How to complete this task —
If a line in the records contains the string "sudo", show that line.

(Entries supplied begins)

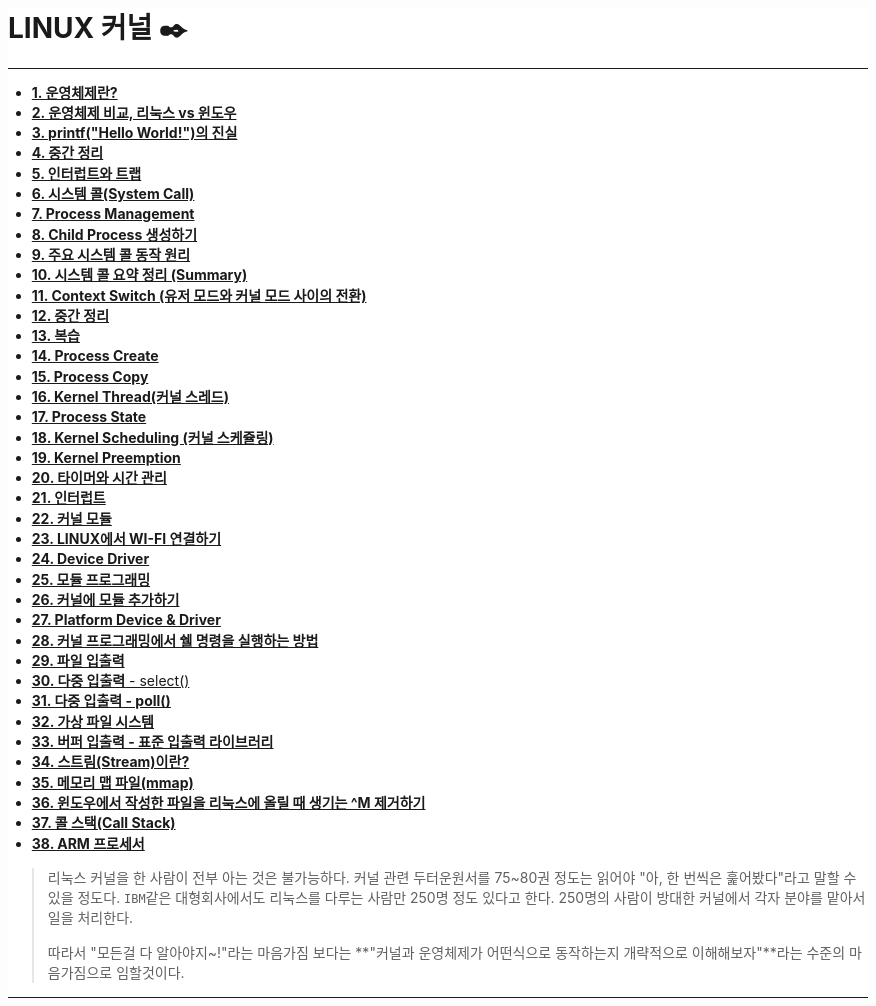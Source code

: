# **LINUX 커널 :black_nib:**

---

- [**1. 운영체제란?**](#1-운영체제란)
- [**2. 운영체제 비교, 리눅스 vs 윈도우**](#2-운영체제-비교-리눅스-vs-윈도우)
- [**3. printf("Hello World!")의 진실**](#3-printfhello-world의-진실)
- [**4. 중간 정리**](#4-중간-정리)
- [**5. 인터럽트와 트랩**](#5-인터럽트와-트랩)
- [**6. 시스템 콜(System Call)**](#6-시스템-콜system-call)
- [**7. Process Management**](#7-process-management)
- [**8. Child Process 생성하기**](#8-child-process-생성하기)
- [**9. 주요 시스템 콜 동작 원리**](#9-주요-시스템-콜-동작-원리)
- [**10. 시스템 콜 요약 정리 (Summary)**](#10-시스템-콜-요약-정리-summary)
- [**11. Context Switch (유저 모드와 커널 모드 사이의 전환)**](#11-context-switch-유저-모드와-커널-모드-사이의-전환)
- [**12. 중간 정리**](#12-총정리)
- [**13. 복습**](#13-복습)
- [**14. Process Create**](#14-process-state)
- [**15. Process Copy**](#15-process-copy)
- [**16. Kernel Thread(커널 스레드)**](#16-kernel-thread커널-스레드)
- [**17. Process State**](#17-process-state)
- [**18. Kernel Scheduling (커널 스케쥴링)**](#18-kernel-scheduling-커널-스케쥴링)
- [**19. Kernel Preemption**](#19-kernel-preemption)
- [**20. 타이머와 시간 관리**](#20-타이머와-시간-관리)
- [**21. 인터럽트**](#21-인터럽트)
- [**22. 커널 모듈**](#22-커널-모듈)
- [**23. LINUX에서 WI-FI 연결하기**](#23-linux에서-wifi-연결하기)
- [**24. Device Driver**](#25-device-driver)
- [**25. 모듈 프로그래밍**](#25-모듈-프로그래밍)
- [**26. 커널에 모듈 추가하기**](#26-커널에-모듈-추가하기)
- [**27. Platform Device & Driver**](#27-platform-device--driver)
- [**28. 커널 프로그래밍에서 쉘 명령을 실행하는 방법**](#28-커널-프로그래밍에서-쉘-명령을-실행하는-방법)
- [**29. 파일 입출력**](#29-파일-입출력)
- [**30. 다중 입출력** - select()](#30-다중-입출력--select)
- [**31. 다중 입출력 - poll()**](#31-다중-입출력--poll)
- [**32. 가상 파일 시스템**](#32-가상-파일-시스템)
- [**33. 버퍼 입출력 - 표준 입출력 라이브러리**](#33-버퍼-입출력--표준-입출력-라이브러리)
- [**34. 스트림(Stream)이란?**](#34-스트림stream이란)
- [**35. 메모리 맵 파일(mmap)**](#35-메모리-맵-파일mmap)
- [**36. 윈도우에서 작성한 파일을 리눅스에 올릴 때 생기는 ^M 제거하기**](#36-윈도우에서-작성한-파일을-리눅스에-올릴-때-생기는-m-제거하기)
- [**37. 콜 스택(Call Stack)**](#37-콜-스택call-stack)
- [**38. ARM 프로세서**](#38-arm-프로세서)



>리눅스 커널을 한 사람이 전부 아는 것은 불가능하다. 커널 관련 두터운원서를 75~80권 정도는 읽어야 "아, 한 번씩은 훑어봤다"라고 말할 수 있을 정도다. `IBM`같은 대형회사에서도 리눅스를 다루는 사람만 250명 정도 있다고 한다. 250명의 사람이 방대한 커널에서 각자 분야를 맡아서 일을 처리한다.
>
>따라서 "모든걸 다 알아야지~!"라는 마음가짐 보다는 **"커널과 운영체제가 어떤식으로 동작하는지 개략적으로 이해해보자"**라는 수준의 마음가짐으로 임할것이다.

---
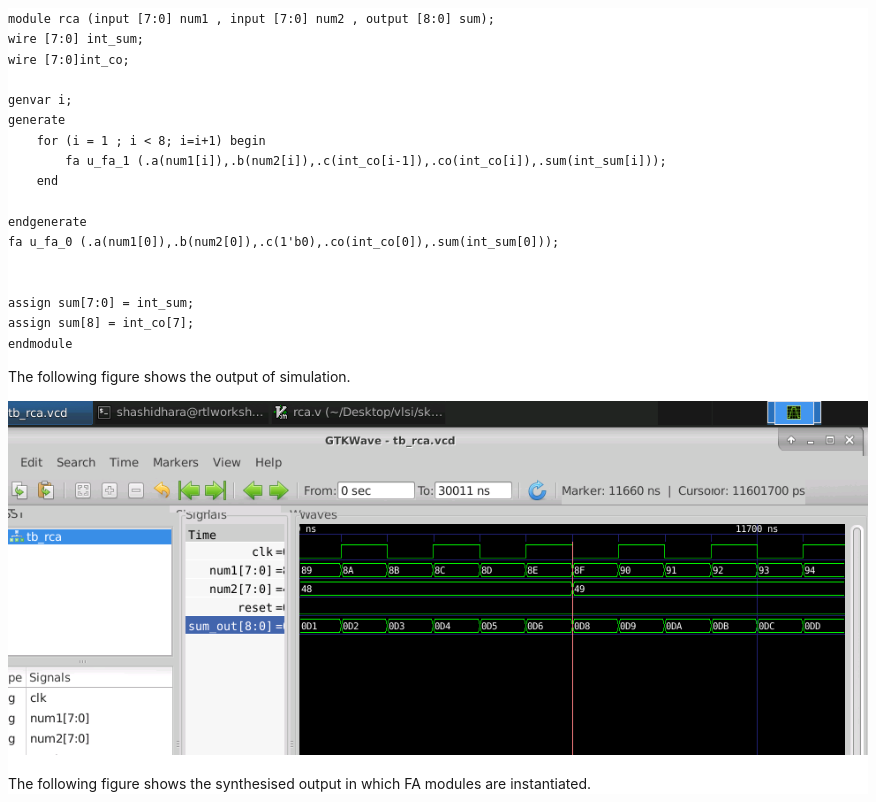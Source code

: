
 ```
module rca (input [7:0] num1 , input [7:0] num2 , output [8:0] sum);
wire [7:0] int_sum;
wire [7:0]int_co;

genvar i;
generate
	for (i = 1 ; i < 8; i=i+1) begin
		fa u_fa_1 (.a(num1[i]),.b(num2[i]),.c(int_co[i-1]),.co(int_co[i]),.sum(int_sum[i]));
	end

endgenerate
fa u_fa_0 (.a(num1[0]),.b(num2[0]),.c(1'b0),.co(int_co[0]),.sum(int_sum[0]));


assign sum[7:0] = int_sum;
assign sum[8] = int_co[7];
endmodule

```
		
The following figure shows the output of simulation. 

![](https://github.com/mrshashi4u/RTL-Design-and-Synthesis/blob/main/D5/rca.PNG)
		
The following figure shows the synthesised output in which FA modules are instantiated.
		
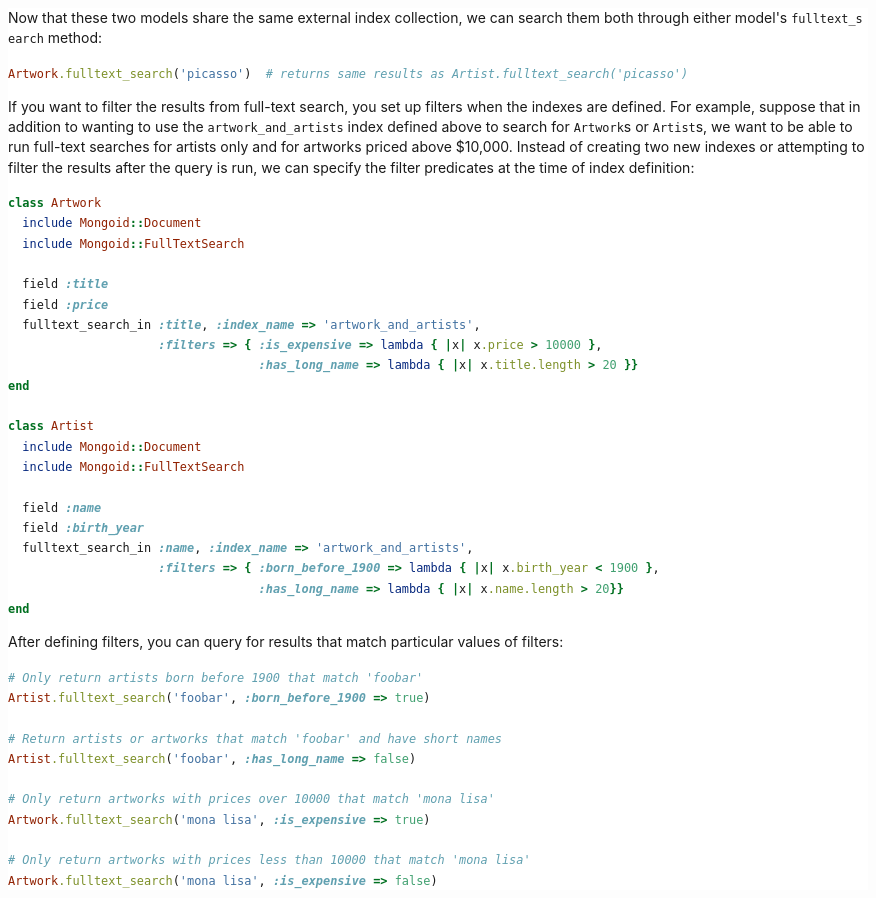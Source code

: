 
Now that these two models share the same external index collection, we can search them both through
either model's `fulltext_search` method:

``` ruby
Artwork.fulltext_search('picasso')  # returns same results as Artist.fulltext_search('picasso')
```

If you want to filter the results from full-text search, you set up filters when the indexes are
defined. For example, suppose that in addition to wanting to use the `artwork_and_artists` index
defined above to search for `Artwork`s or `Artist`s, we want to be able to run full-text searches
for artists only and for artworks priced above $10,000. Instead of creating two new indexes or
attempting to filter the results after the query is run, we can specify the filter predicates
at the time of index definition:

``` ruby
class Artwork
  include Mongoid::Document
  include Mongoid::FullTextSearch

  field :title
  field :price
  fulltext_search_in :title, :index_name => 'artwork_and_artists',
                     :filters => { :is_expensive => lambda { |x| x.price > 10000 },
                                   :has_long_name => lambda { |x| x.title.length > 20 }}
end

class Artist
  include Mongoid::Document
  include Mongoid::FullTextSearch

  field :name
  field :birth_year
  fulltext_search_in :name, :index_name => 'artwork_and_artists',
                     :filters => { :born_before_1900 => lambda { |x| x.birth_year < 1900 },
                                   :has_long_name => lambda { |x| x.name.length > 20}}
end
```

After defining filters, you can query for results that match particular values of filters:

``` ruby
# Only return artists born before 1900 that match 'foobar'
Artist.fulltext_search('foobar', :born_before_1900 => true)

# Return artists or artworks that match 'foobar' and have short names
Artist.fulltext_search('foobar', :has_long_name => false)

# Only return artworks with prices over 10000 that match 'mona lisa'
Artwork.fulltext_search('mona lisa', :is_expensive => true)

# Only return artworks with prices less than 10000 that match 'mona lisa'
Artwork.fulltext_search('mona lisa', :is_expensive => false)
```
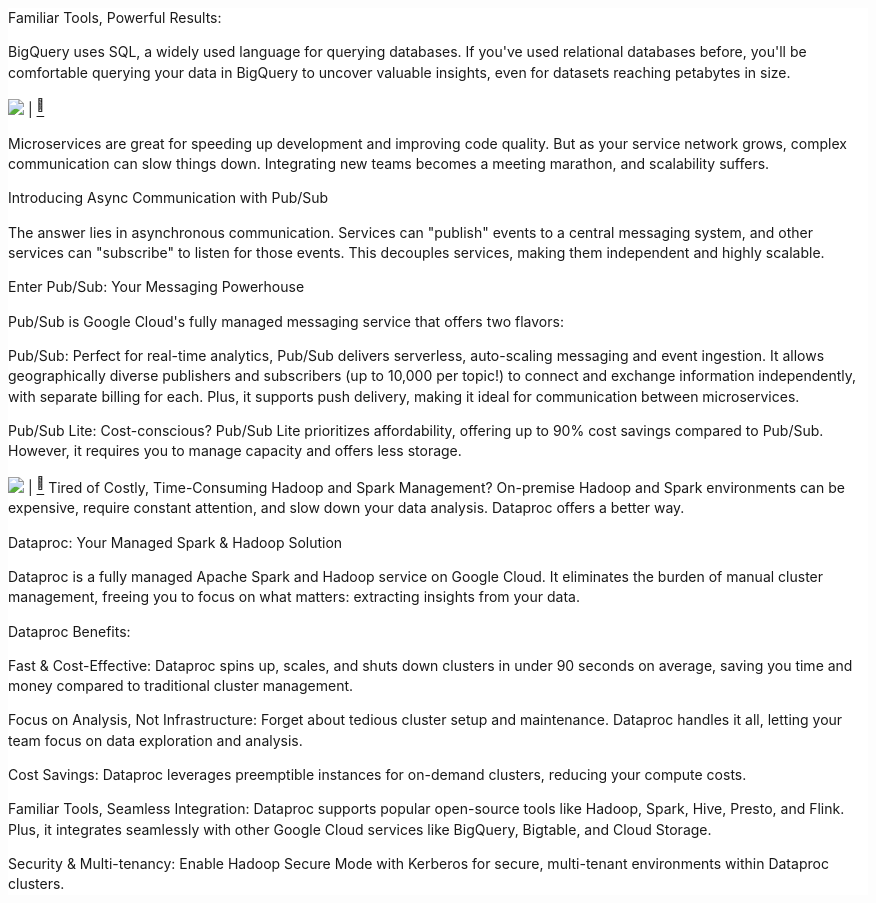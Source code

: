 Familiar Tools, Powerful Results:

BigQuery uses SQL, a widely used language for querying databases. If you've used relational databases before, you'll be comfortable querying your data in BigQuery to uncover valuable insights, even for datasets reaching petabytes in size.

[<img src="./../images/GCE.jpg" width=1100>](https://thecloudgirl.dev/NEXT2020.html) | [<sup>:link:</sup>](https://cloud.google.com/blog/topics/google-cloud-next/complete-list-of-announcements-from-google-cloud-next20-onair)

Microservices are great for speeding up development and improving code quality. But as your service network grows, complex communication can slow things down.  Integrating new teams becomes a meeting marathon, and scalability suffers.

Introducing Async Communication with Pub/Sub

The answer lies in asynchronous communication.  Services can "publish" events to a central messaging system, and other services can "subscribe" to listen for those events. This decouples services, making them independent and highly scalable.

Enter Pub/Sub: Your Messaging Powerhouse

Pub/Sub is Google Cloud's fully managed messaging service that offers two flavors:

Pub/Sub: Perfect for real-time analytics, Pub/Sub delivers serverless, auto-scaling messaging and event ingestion. It allows geographically diverse publishers and subscribers (up to 10,000 per topic!) to connect and exchange information independently, with separate billing for each. Plus, it supports push delivery, making it ideal for communication between microservices.

Pub/Sub Lite: Cost-conscious? Pub/Sub Lite prioritizes affordability, offering up to 90% cost savings compared to Pub/Sub.  However, it requires you to manage capacity and offers less storage.

[<img src="./../images/GCE.jpg" width=1100>](https://thecloudgirl.dev/NEXT2020.html) | [<sup>:link:</sup>](https://cloud.google.com/blog/topics/google-cloud-next/complete-list-of-announcements-from-google-cloud-next20-onair)
Tired of Costly, Time-Consuming Hadoop and Spark Management?
On-premise Hadoop and Spark environments can be expensive, require constant attention, and slow down your data analysis.  Dataproc offers a better way.

Dataproc: Your Managed Spark & Hadoop Solution

Dataproc is a fully managed Apache Spark and Hadoop service on Google Cloud.  It eliminates the burden of manual cluster management, freeing you to focus on what matters: extracting insights from your data.

Dataproc Benefits:

Fast & Cost-Effective: Dataproc spins up, scales, and shuts down clusters in under 90 seconds on average, saving you time and money compared to traditional cluster management.

Focus on Analysis, Not Infrastructure: Forget about tedious cluster setup and maintenance. Dataproc handles it all, letting your team focus on data exploration and analysis.

Cost Savings: Dataproc leverages preemptible instances for on-demand clusters, reducing your compute costs.

Familiar Tools, Seamless Integration: Dataproc supports popular open-source tools like Hadoop, Spark, Hive, Presto, and Flink. Plus, it integrates seamlessly with other Google Cloud services like BigQuery, Bigtable, and Cloud Storage.

Security & Multi-tenancy: Enable Hadoop Secure Mode with Kerberos for secure, multi-tenant environments within Dataproc clusters.
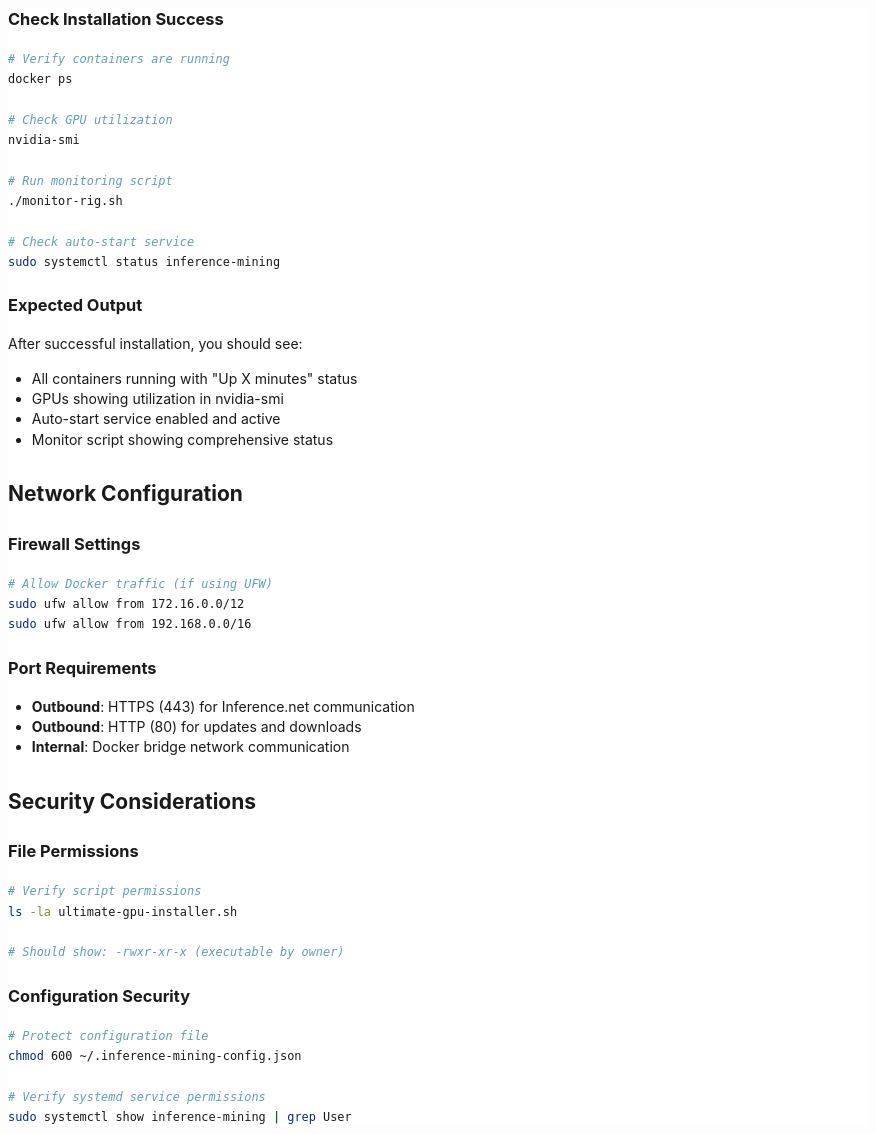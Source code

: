 ### Check Installation Success
```bash
# Verify containers are running
docker ps

# Check GPU utilization
nvidia-smi

# Run monitoring script
./monitor-rig.sh

# Check auto-start service
sudo systemctl status inference-mining
```

### Expected Output
After successful installation, you should see:
- All containers running with "Up X minutes" status
- GPUs showing utilization in nvidia-smi
- Auto-start service enabled and active
- Monitor script showing comprehensive status

## Network Configuration

### Firewall Settings
```bash
# Allow Docker traffic (if using UFW)
sudo ufw allow from 172.16.0.0/12
sudo ufw allow from 192.168.0.0/16
```

### Port Requirements
- **Outbound**: HTTPS (443) for Inference.net communication
- **Outbound**: HTTP (80) for updates and downloads
- **Internal**: Docker bridge network communication

## Security Considerations

### File Permissions
```bash
# Verify script permissions
ls -la ultimate-gpu-installer.sh

# Should show: -rwxr-xr-x (executable by owner)
```

### Configuration Security
```bash
# Protect configuration file
chmod 600 ~/.inference-mining-config.json

# Verify systemd service permissions
sudo systemctl show inference-mining | grep User
```

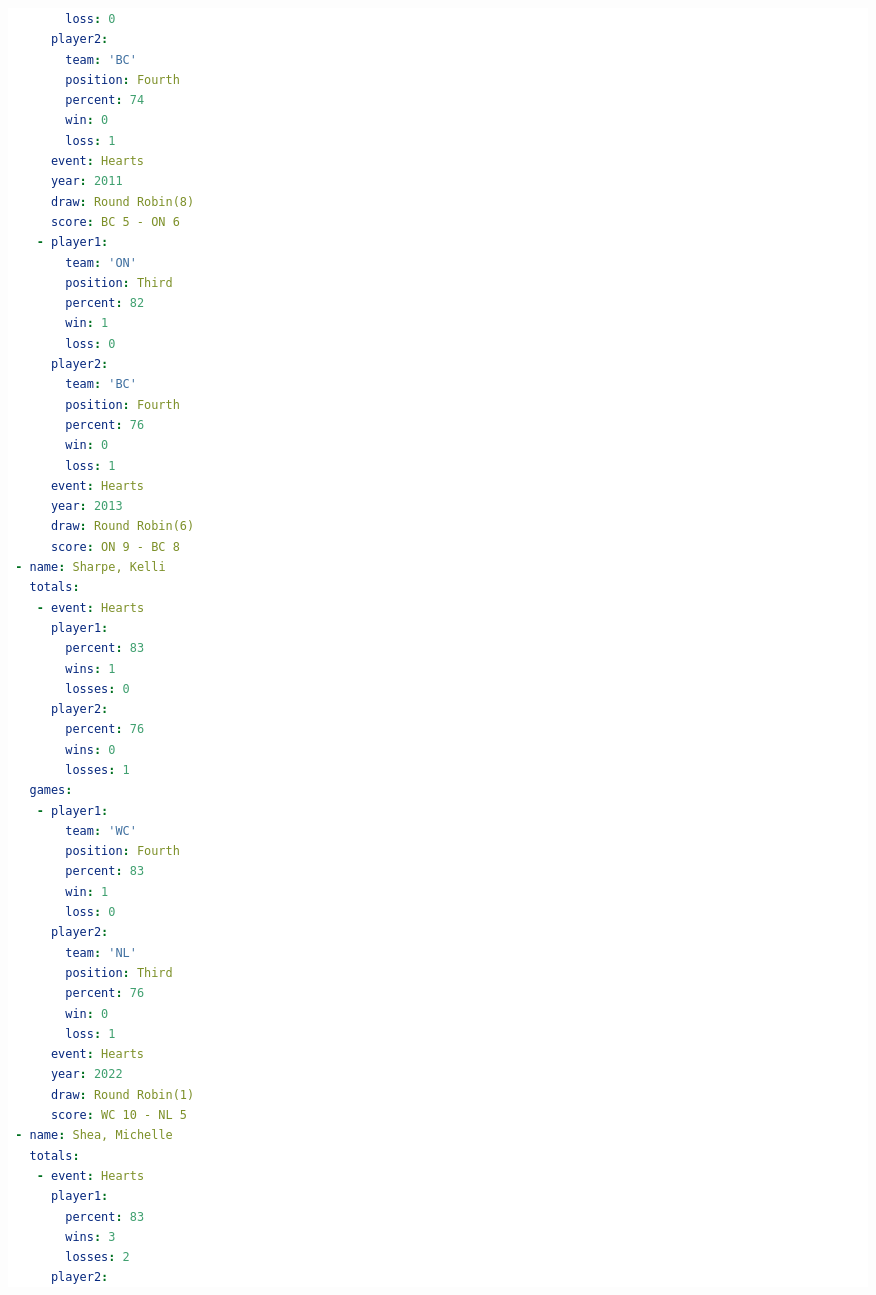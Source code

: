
 ```yaml
        loss: 0
      player2:
        team: 'BC'
        position: Fourth
        percent: 74
        win: 0
        loss: 1
      event: Hearts
      year: 2011
      draw: Round Robin(8)
      score: BC 5 - ON 6
    - player1:
        team: 'ON'
        position: Third
        percent: 82
        win: 1
        loss: 0
      player2:
        team: 'BC'
        position: Fourth
        percent: 76
        win: 0
        loss: 1
      event: Hearts
      year: 2013
      draw: Round Robin(6)
      score: ON 9 - BC 8
 - name: Sharpe, Kelli
   totals:
    - event: Hearts
      player1:
        percent: 83
        wins: 1
        losses: 0
      player2:
        percent: 76
        wins: 0
        losses: 1
   games:
    - player1:
        team: 'WC'
        position: Fourth
        percent: 83
        win: 1
        loss: 0
      player2:
        team: 'NL'
        position: Third
        percent: 76
        win: 0
        loss: 1
      event: Hearts
      year: 2022
      draw: Round Robin(1)
      score: WC 10 - NL 5
 - name: Shea, Michelle
   totals:
    - event: Hearts
      player1:
        percent: 83
        wins: 3
        losses: 2
      player2:
```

(Entries supplied ends)

Exercise response —
sudo systemctl status inference-mining
sudo ufw allow from 172.16.0.0/12
sudo ufw allow from 192.168.0.0/16
sudo systemctl show inference-mining | grep User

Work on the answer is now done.